P. ex rel. Ellinger v. Magill
E076378
| Cal. Ct. App. | Apr 11, 2022Background
- In Jan 2016 Ellinger injured his back at work and filed a workers’ compensation claim; Zurich was the employer’s insurer and ESIS was the claims administrator; Stephanie Magill was the ESIS claims examiner assigned to the claim.
- The employer’s HR manager prepared a contemporaneous “time line memorandum” corroborating Ellinger’s report and placed it in his personnel file.
- ESIS initially denied the claim; the HR memo was produced in a November 2016 deposition (counsel for Ellinger in the WC action did not know of it until then); ESIS reversed its denial and stipulated the injury was work-related in July 2017.

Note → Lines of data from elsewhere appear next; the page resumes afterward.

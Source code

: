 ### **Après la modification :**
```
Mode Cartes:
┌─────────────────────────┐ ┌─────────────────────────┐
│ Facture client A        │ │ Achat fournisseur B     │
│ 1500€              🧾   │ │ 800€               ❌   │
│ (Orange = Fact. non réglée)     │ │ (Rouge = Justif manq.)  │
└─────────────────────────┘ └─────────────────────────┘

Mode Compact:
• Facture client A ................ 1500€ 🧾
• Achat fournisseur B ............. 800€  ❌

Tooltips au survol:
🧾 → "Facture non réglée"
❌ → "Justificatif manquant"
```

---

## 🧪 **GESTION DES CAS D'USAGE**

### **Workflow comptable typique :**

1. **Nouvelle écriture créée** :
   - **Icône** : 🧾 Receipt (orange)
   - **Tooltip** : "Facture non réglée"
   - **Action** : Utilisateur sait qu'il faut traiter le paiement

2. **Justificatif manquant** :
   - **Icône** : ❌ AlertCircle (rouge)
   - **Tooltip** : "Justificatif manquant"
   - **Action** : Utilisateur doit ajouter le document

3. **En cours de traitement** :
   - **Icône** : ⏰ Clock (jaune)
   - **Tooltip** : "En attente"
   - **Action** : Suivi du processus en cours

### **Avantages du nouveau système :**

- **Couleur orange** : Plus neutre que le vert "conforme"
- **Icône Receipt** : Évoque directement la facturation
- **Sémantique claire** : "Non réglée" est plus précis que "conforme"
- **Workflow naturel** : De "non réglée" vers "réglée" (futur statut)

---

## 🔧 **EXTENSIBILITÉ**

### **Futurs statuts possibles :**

- Magill later testified (Sept. 2018) that she had not known about the HR memo and that it would have helped her investigation; contemporaneous emails, however, showed the HR manager had sent the memo to Magill in March–April 2016 and Magill thanked her.
- Ellinger filed a qui tam action under Insurance Code §1871.7 (IFPA), alleging Penal Code §550 subdivisions (b)(1)–(3) violations (concealment/misrepresentation) and seeking civil penalties and treble recovery; defendants demurred.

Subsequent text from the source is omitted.